Problem of sapient models (of humans):
An instrumental pressure to produce high-fidelity predictions of human beings (or to predict decision counterfactuals about them, or to search for events that lead to particular consequences, etcetera) may lead the AI to run computations that are unusually likely to possess personhood.
An unrealistic example of this would be Solomonoff induction, where predictions are made by means that include running many possible simulations of the environment and seeing which ones best correspond to reality. Among current machine learning algorithms, particle filters and Monte Carlo algorithms similarly involve running many possible simulated versions of a system.
It’s possible that a sufficiently advanced AI to have successfully arrived at detailed models of human intelligence, would usually also be advanced enough that it never tried to use a predictable/searchable model that engaged in brute-force simulations of those models. (Consider, e.g., that there will usually be many possible settings of a variable inside a model, and an efficient model might manipulate data representing a probability distribution over those settings, rather than ever considering one exact, specific human in toto.)
This, however, doesn’t make it certain that no mindcrime will occur. It may not take exact, faithful simulation of specific humans to create a conscious model. An efficient model of a (spread of possibilities for a) human may still contain enough computations that resemble a person enough to create consciousness, or whatever other properties may be deserving of personhood. Consider, in particular, an agent trying to use
Just as it almost certainly isn’t necessary to go all the way down to the neural level to create a sapient being, it may be that even with some parts of a mind considered abstractly, the remainder would be computed in enough detail to imply consciousness, sapience, personhood, etcetera.
The problem of sapient models is not to be confused with Simulation Hypothesis issues. An efficient model of a human need not have subjective experience indistinguishable from that of the human (although it will be a model of a person who doesn’t believe themselves to be a model).
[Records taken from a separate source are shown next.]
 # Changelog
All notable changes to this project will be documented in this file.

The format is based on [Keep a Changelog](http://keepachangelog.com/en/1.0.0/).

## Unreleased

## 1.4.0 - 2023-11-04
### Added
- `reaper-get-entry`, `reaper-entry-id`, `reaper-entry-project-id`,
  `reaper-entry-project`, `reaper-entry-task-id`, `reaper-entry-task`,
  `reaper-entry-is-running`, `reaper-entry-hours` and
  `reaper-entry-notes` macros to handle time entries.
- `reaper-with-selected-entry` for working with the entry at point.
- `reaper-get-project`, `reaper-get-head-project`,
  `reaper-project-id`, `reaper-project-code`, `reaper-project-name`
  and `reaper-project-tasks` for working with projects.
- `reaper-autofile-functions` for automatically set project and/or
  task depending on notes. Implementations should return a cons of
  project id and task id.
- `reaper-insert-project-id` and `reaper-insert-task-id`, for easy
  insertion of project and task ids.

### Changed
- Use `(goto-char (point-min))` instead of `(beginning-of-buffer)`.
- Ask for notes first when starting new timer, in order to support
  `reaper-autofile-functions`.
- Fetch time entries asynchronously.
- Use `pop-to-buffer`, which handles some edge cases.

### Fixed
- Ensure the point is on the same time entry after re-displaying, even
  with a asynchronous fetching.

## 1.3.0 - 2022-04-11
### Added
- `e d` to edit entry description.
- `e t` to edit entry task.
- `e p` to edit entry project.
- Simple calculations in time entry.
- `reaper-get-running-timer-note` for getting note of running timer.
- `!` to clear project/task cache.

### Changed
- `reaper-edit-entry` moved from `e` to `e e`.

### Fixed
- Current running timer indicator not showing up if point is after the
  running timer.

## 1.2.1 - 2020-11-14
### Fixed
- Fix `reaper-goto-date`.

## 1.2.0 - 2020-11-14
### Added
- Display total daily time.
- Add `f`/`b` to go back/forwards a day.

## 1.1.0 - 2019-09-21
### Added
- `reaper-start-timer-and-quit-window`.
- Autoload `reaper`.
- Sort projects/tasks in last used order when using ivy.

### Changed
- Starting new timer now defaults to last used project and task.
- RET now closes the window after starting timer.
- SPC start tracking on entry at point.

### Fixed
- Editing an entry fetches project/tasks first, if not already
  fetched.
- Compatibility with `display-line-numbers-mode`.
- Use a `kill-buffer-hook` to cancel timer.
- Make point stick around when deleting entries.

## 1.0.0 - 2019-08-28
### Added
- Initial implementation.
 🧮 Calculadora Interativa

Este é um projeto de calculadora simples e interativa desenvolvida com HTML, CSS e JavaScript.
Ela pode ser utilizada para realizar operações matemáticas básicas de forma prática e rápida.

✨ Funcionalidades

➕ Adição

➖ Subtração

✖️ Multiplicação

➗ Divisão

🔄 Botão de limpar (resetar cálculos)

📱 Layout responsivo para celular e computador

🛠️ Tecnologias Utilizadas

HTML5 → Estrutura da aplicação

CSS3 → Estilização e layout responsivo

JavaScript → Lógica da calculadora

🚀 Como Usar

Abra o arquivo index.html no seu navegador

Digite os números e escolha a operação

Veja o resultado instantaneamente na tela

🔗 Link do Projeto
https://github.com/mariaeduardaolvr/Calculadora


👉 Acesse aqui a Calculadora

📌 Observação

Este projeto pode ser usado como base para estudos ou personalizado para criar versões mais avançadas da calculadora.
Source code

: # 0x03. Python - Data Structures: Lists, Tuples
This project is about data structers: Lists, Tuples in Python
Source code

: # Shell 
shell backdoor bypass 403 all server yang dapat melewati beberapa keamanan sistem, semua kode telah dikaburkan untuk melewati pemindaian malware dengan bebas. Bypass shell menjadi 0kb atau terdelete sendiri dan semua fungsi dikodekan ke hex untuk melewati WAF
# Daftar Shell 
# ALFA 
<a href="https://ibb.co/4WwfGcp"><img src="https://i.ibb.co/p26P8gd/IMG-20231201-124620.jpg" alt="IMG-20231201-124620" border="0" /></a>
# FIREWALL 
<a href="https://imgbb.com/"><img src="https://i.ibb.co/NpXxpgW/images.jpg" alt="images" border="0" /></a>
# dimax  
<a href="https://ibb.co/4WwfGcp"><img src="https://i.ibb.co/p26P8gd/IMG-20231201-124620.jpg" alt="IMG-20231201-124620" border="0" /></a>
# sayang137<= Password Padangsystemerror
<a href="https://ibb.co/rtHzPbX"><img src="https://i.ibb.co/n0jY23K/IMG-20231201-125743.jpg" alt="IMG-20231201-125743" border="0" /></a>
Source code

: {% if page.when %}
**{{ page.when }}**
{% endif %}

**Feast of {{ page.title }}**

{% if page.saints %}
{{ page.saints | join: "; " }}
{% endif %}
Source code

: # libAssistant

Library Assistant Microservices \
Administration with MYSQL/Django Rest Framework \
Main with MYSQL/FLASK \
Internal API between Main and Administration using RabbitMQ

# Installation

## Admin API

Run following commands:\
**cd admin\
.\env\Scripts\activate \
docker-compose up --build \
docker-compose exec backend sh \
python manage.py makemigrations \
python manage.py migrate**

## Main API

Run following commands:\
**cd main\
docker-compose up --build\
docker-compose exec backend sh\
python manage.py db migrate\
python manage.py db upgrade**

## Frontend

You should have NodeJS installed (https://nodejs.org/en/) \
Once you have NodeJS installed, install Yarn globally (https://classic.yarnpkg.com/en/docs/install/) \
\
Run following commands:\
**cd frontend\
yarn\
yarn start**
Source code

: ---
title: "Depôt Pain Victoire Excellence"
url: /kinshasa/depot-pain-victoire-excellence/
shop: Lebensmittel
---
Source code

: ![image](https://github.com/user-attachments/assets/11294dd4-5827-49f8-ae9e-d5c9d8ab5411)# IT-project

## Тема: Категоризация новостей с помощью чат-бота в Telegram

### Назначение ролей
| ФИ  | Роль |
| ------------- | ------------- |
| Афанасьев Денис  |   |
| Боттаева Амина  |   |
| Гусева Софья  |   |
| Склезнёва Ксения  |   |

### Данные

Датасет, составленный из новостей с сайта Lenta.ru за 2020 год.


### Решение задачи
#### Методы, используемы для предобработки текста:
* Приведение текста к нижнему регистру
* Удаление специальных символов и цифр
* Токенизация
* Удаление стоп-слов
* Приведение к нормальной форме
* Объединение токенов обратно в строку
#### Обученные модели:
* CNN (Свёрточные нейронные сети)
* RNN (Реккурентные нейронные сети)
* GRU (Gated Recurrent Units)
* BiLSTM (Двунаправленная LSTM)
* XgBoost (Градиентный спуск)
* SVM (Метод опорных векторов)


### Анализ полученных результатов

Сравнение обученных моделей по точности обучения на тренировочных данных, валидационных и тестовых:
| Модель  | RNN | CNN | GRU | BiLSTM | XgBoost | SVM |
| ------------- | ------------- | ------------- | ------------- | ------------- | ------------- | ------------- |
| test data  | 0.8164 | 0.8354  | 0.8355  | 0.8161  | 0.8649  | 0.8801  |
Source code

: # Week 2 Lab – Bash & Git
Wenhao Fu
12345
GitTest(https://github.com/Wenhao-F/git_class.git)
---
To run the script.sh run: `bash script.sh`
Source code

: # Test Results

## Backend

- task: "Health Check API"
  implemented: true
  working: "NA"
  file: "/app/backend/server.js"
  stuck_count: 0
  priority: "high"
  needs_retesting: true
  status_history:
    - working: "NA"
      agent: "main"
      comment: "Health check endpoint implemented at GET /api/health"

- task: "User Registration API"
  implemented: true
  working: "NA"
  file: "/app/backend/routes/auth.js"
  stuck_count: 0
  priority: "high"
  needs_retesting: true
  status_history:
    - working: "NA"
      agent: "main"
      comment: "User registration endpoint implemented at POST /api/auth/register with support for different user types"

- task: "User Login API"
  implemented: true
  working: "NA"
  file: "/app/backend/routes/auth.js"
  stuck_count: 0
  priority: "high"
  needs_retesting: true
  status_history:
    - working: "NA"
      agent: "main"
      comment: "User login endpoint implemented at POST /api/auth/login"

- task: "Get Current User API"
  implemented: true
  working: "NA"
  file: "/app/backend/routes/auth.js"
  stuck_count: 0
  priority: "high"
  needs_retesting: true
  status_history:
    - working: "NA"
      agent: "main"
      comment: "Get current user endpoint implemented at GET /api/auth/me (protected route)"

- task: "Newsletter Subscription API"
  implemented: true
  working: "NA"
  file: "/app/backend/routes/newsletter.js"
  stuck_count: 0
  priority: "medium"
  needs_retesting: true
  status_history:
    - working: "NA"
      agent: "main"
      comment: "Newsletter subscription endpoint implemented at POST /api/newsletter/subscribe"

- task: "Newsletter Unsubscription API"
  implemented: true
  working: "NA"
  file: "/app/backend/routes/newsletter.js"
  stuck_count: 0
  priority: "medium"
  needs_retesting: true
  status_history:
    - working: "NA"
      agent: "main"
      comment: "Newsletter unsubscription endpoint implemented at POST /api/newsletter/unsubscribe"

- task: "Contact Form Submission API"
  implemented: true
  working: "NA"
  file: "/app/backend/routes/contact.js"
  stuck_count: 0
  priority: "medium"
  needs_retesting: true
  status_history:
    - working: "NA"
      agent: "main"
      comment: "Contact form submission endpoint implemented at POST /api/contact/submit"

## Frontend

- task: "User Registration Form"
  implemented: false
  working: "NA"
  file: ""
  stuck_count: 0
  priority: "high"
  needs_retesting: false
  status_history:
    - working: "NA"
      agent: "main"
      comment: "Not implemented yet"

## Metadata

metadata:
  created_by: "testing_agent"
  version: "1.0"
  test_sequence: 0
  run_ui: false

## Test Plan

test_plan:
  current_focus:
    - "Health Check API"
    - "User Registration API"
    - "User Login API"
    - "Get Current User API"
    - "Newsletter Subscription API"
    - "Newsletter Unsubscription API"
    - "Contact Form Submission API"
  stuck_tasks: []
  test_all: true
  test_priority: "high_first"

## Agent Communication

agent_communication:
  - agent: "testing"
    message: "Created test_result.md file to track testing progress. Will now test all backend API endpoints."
The problem occurs if the model is a person, not if the model is the same person as its subject, and the latter possibility plays no role in the implication of moral harm.
Besides problems that are directly or obviously about modeling people, many other practical problems and questions can benefit from modeling other minds—e.g., reading the directions on a toaster oven in order to discern the intent of the mind that was trying to communicate how to use a toaster. Thus, mindcrime might result from a sufficiently powerful AI trying to solve very mundane problems.
Problem of sapient models (of civilizations)
A separate route to mindcrime comes from an advanced agent considering, in sufficient detail, the possible origins and futures of intelligent life on other worlds. (Imagine that you were suddenly told that this version of you was actually embedded in a superintelligence that was imagining how life might evolve on a place like Earth, and that your subprocess was not producing sufficiently valuable information and was about to be shut down. You would probably be annoyed! We should try not to annoy other people in this way.)
Three possible origins of a convergent instrumental pressure to consider intelligent civilizations in great detail:
Assigning sufficient probability to the existence of non-obvious extraterrestrial intelligences in Earth’s vicinity, perhaps due to considering the Fermi Paradox.
Naturalistic induction, combined with the AI considering the hypothesis that it is in a simulated environment.
Logical decision theories and utility functions that care about the consequences of the AI’s decisions via instances of the AI’s reference class that could be embedded inside alien simulations.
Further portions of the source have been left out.